Wesley’s group began, in 2018, with a floating wetlands project on the Chicago River’s North Branch. Called the Wild Mile, the installation aims to improve water quality and has already begun attracting invertebrates, including mollusks and crustaceans. Last month, the group expanded to the shores of Bubbly Creek. Urban Rivers, Shedd employees, and a team of volunteers bolted together polyethylene and metal frames, draped them with matting, dropped them in the water, added plants, and anchored the islands to the river bottom so they stay in place as the roots grow into the water. The plants will grow for years to come, part of a “riverponic” system, as Wesley calls it, that requires no soil or other substrate for support.

Floating wetlands “are having a bit of a moment,” says Richard Grosshans, a research scientist with the International Institute for Sustainable Development who works on the floating structures. “They function very similarly to a natural wetland: they have the same processes, plants and microorganisms, bacteria and algae, [which] naturally break down toxins. They take up nutrients and provide habitat. It’s kind of common sense to those of us who work with these types of systems.”

Floating wetlands were first tested in retention ponds, the kind often located near developments to hold stormwater, to see if they filtered pollution. “The front end of it was, ‘Will they work? How well do they work? And what plants should we recommend?’” says Sarah White, an environmental toxicologist and horticulturalist at Clemson University who has worked on floating wetlands since 2006. Partnering with researchers at Virginia Tech, White found that the wetland plants she tested not only did well in ponds with lots of nutrient pollution, but the adaptable, resilient plants actually thrived. She did not always choose native plants, opting instead for those that would make the islands more attractive, so that more urban planners would use them.

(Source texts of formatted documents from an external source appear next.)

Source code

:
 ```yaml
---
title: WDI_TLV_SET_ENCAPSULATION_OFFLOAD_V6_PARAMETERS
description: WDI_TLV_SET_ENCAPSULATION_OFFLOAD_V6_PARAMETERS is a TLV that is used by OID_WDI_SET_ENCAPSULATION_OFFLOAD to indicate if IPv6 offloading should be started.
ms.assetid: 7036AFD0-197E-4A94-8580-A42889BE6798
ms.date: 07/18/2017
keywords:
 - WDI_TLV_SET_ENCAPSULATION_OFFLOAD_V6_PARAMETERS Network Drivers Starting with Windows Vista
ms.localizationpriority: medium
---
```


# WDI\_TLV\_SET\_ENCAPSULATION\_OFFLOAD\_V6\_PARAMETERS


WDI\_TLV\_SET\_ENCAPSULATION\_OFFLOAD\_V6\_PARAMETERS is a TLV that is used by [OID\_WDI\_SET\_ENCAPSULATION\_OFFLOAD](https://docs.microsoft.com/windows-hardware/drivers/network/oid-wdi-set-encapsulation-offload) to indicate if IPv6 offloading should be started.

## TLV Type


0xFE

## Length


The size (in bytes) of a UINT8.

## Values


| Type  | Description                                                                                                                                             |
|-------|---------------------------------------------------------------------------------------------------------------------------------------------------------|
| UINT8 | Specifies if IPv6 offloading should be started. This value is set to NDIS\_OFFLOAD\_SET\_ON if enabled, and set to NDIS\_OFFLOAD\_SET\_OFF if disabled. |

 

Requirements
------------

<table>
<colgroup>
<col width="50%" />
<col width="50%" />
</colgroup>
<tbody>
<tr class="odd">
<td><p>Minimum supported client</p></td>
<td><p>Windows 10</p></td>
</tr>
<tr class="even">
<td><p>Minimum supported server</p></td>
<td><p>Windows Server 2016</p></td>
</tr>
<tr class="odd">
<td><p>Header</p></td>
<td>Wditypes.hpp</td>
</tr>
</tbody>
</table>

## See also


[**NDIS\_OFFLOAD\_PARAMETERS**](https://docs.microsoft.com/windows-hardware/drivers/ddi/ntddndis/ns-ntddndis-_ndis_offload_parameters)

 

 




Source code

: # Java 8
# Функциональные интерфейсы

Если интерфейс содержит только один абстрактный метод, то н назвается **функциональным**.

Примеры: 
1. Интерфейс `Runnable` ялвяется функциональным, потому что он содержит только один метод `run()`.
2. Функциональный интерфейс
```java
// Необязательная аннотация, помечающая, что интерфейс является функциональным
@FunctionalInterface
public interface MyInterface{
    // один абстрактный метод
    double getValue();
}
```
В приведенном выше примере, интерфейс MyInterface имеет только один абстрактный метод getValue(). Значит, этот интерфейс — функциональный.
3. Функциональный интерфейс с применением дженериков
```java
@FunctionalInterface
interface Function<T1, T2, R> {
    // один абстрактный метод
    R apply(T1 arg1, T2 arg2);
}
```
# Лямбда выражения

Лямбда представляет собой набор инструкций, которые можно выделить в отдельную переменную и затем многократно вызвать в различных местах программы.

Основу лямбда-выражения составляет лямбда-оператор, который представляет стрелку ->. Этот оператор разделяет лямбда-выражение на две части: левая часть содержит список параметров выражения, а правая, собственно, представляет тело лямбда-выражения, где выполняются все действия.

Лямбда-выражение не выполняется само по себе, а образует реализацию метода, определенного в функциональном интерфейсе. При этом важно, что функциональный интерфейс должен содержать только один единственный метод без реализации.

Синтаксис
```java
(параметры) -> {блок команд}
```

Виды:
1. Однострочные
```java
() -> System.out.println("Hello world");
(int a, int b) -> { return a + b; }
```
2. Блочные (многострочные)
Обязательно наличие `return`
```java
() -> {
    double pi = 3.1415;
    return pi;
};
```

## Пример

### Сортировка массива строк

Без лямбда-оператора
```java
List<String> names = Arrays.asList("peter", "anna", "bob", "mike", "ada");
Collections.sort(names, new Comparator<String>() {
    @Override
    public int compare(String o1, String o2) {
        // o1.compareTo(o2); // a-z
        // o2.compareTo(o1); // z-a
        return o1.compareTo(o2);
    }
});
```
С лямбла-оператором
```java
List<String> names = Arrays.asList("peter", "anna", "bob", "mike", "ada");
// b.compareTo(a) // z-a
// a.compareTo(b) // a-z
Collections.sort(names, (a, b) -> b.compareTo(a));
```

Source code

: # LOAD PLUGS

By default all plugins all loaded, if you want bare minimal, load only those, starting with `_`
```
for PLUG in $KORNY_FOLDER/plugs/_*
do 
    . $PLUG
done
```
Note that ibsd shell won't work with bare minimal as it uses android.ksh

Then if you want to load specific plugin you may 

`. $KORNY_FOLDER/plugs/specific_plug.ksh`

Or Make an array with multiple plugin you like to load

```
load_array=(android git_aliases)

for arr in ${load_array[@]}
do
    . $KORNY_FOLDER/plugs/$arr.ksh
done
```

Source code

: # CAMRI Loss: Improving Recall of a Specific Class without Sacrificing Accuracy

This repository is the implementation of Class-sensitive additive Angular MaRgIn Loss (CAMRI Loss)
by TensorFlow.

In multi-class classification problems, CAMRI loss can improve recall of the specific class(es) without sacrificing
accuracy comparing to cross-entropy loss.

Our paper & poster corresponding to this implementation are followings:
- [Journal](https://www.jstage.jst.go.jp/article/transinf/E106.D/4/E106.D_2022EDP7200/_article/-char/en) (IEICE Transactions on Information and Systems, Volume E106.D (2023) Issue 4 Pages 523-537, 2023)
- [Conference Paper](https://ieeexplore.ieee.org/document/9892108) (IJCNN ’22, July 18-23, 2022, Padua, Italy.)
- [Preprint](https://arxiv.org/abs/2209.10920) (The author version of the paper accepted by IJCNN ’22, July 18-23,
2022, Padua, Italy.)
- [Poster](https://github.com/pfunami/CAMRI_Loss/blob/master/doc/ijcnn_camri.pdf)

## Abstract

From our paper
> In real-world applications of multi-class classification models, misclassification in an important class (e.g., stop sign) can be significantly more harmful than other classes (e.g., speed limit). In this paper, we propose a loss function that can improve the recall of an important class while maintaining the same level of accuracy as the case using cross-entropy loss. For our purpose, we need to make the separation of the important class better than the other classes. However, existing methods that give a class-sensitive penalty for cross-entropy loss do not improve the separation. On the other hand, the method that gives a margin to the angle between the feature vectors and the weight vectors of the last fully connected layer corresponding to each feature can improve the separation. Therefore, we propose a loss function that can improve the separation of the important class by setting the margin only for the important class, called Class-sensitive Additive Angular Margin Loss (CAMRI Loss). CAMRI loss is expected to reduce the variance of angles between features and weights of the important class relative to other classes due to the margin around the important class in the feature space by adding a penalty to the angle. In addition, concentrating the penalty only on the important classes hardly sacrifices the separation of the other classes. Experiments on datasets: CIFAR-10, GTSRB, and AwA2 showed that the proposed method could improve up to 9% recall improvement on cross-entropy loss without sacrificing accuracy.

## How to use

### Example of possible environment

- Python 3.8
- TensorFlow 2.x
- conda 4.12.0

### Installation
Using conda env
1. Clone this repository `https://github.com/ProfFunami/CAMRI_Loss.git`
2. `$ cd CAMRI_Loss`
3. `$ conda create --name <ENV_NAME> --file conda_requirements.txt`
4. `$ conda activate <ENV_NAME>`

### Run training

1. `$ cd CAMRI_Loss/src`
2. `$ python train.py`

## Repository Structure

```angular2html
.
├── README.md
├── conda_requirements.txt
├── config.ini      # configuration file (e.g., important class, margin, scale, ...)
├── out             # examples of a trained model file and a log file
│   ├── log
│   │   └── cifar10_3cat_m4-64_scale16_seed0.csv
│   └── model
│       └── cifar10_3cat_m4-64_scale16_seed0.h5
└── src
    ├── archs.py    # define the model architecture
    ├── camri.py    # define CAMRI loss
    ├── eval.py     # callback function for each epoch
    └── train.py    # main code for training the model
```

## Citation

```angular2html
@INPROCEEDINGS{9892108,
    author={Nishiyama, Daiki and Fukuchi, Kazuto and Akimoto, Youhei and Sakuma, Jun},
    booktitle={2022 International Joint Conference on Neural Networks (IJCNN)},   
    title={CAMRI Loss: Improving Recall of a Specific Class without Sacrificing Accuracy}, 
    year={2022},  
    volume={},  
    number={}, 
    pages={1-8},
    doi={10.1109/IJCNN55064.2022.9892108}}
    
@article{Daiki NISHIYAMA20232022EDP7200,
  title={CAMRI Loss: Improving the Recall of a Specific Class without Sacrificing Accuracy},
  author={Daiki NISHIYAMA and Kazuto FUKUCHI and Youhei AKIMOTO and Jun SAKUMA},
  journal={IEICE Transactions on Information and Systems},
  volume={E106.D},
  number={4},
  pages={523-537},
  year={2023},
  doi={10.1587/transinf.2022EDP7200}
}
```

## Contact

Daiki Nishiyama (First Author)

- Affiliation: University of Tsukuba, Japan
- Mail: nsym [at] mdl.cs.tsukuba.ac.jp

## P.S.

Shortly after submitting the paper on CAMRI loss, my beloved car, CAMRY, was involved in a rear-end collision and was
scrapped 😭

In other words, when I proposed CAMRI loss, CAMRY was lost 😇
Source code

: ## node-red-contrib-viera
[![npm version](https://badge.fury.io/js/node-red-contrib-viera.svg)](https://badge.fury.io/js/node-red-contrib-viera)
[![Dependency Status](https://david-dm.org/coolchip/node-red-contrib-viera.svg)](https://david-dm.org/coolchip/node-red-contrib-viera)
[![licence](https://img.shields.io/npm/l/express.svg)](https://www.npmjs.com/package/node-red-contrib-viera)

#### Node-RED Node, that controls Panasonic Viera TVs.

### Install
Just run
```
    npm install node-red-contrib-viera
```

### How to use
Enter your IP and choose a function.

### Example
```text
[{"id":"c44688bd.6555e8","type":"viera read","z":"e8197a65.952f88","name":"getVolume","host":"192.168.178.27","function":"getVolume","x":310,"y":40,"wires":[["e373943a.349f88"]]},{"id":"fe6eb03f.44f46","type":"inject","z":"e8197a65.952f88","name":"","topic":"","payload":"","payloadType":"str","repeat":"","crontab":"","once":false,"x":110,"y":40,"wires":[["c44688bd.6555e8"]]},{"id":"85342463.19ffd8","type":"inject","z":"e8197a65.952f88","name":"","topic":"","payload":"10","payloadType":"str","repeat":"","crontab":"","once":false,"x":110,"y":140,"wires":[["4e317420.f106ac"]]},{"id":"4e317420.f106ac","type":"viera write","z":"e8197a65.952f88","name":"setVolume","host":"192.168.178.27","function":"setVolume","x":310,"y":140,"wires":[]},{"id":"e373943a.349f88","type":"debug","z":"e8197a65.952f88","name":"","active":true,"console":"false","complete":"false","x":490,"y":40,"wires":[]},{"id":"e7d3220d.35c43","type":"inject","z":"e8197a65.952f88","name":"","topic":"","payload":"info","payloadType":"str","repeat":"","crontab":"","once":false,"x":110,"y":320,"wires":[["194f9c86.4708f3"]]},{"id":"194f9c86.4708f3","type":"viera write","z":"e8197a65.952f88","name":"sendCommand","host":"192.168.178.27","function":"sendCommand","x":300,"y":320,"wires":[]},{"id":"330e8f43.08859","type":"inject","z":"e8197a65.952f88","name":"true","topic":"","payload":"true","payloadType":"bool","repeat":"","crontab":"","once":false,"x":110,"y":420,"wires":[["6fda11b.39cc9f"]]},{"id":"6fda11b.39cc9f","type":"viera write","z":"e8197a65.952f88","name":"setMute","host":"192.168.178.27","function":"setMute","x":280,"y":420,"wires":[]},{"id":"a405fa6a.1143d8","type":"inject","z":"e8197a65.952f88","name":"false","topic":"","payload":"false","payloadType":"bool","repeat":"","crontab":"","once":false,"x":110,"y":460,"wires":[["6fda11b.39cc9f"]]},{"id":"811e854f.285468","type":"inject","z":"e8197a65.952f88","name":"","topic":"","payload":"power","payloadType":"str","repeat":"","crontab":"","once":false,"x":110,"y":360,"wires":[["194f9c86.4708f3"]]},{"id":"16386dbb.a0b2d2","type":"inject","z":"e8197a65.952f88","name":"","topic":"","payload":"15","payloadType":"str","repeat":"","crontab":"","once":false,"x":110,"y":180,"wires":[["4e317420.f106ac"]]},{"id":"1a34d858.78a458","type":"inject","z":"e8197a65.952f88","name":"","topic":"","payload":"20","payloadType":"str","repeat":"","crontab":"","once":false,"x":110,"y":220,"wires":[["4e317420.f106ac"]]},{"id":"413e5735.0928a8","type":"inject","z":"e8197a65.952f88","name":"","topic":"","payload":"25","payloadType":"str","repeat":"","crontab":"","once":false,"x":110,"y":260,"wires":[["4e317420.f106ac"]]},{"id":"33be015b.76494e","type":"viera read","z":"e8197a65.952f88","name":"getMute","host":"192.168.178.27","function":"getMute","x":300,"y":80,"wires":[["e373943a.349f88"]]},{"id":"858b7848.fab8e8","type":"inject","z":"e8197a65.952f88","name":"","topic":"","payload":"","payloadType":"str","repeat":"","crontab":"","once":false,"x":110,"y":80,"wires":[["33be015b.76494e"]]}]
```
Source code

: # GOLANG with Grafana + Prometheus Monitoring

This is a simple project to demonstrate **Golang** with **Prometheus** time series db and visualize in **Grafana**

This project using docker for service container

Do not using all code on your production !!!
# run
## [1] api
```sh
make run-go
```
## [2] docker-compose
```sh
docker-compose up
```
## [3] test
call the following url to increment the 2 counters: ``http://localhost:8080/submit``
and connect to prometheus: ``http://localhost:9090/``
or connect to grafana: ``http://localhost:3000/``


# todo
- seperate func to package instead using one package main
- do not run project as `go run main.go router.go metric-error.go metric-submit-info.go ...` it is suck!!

In the early 2010s, Chris Walker, a researcher at the University of South Australia, began testing floating wetlands in wastewater, quantifying the pollutants that four species of plants took up in their tissues and improvements to water quality. Two species, twig rush Baumea articulata and the common reed Phragmites australis, showed the highest uptake of nitrogen and phosphorus of any floating wetland research to date. “That creates a real opportunity for [the] permanent removal of sequestered nutrients,” says Walker, who is also the principal scientist for a floating wetland company called Clarity Aquatic.

One acre of floating wetland can absorb the nutrient pollution from seven to 15 acres of urban development, one researcher found.

His team also started testing the ability of floating wetlands to filter out emerging contaminants like per- and polyfluoroalkyl substances (PFAS), which are not always filtered by treatment plants and are linked to elevated cholesterol levels, problems with reproductive health, and kidney and testicular cancers. The reed Phragmites australis placed in a floating wetland began absorbing the pollutant into its tissues in less than a month.

Islands anchored in cities are giving scientists an opportunity to study environments that have long been ignored. In Chicago, Austin Happel, a research biologist at the Shedd Aquarium, is beginning a study on fish near the floating wetlands in Bubbly Creek. Starting in the spring, he’ll use acoustic telemetry to tag fish captured near the wetland and monitor where they go. By the following year, he should be able to see if they use the floating wetlands as a buffet or as a place to hide from predators.

In Boston, Max Rome, a PhD student at Northeastern University, is attempting to quantify the benefits of wetlands that have been floating since 2020 in the Charles River, another historically degraded waterway. He found that one acre of wetland can absorb the nutrient pollution — usually dumped into the river via stormwater — from seven to 15 acres of dense urban development.

Rome is also looking into whether floating wetlands can create small pockets of improved water quality or habitat that allow certain native species, like freshwater sponges, to regain a toehold in the river. To do that, he monitored water quality near the wetlands and compared it to other places in the river.

“The last generation did a really good job of dealing with point source pollution — and it was a huge task,” he says, referring to the success of the Clean Water Act in reducing effluent from discharge pipes. His generation has a new job, he adds: grappling with “ecological restoration of these degraded water bodies at the same time that we do pollution reduction,” something the wetlands could help address.

Despite the benefits of floating wetlands, obstacles to widespread adoption remain. They require time and energy to install and monitor, and they could potentially cause flooding if they become unmoored and interfere with water flow. A city would also need hundreds of floating wetlands to clean up the most polluted stretches of waterways and manage the contaminants that continue to flow into them.

Another potential drawback is the threat of invasive plants colonizing a floating wetland, which would then require maintenance. One species that effectively sucked up PFAS in the Australian study, for example, is an aggressive invader already colonizing wetlands across the U.S. In addition, if the goal of a floating wetland is to permanently remove phosphorous and nitrogen from an ecosystem, managers may need to remove and compost plants so they don’t release the nutrients back into the environment when they go dormant, though ongoing research suggests that biofilms that form on plant roots and on the bottom of wetlands could continue to remove nutrients even after plants start to senesce. Plants that remove PFAS would likely need to be incinerated.

The National Aquarium in Baltimore is planning to expand its 400-square-foot floating wetland to 10,000 square feet by 2024.

Still, say researchers, floating wetlands do benefit the environment. “I think we’re just looking for one more tool in our toolbox to help manage water quality,” says Clemson’s White. “This gives us another place in the landscape where we can actually have a technology that will do it.”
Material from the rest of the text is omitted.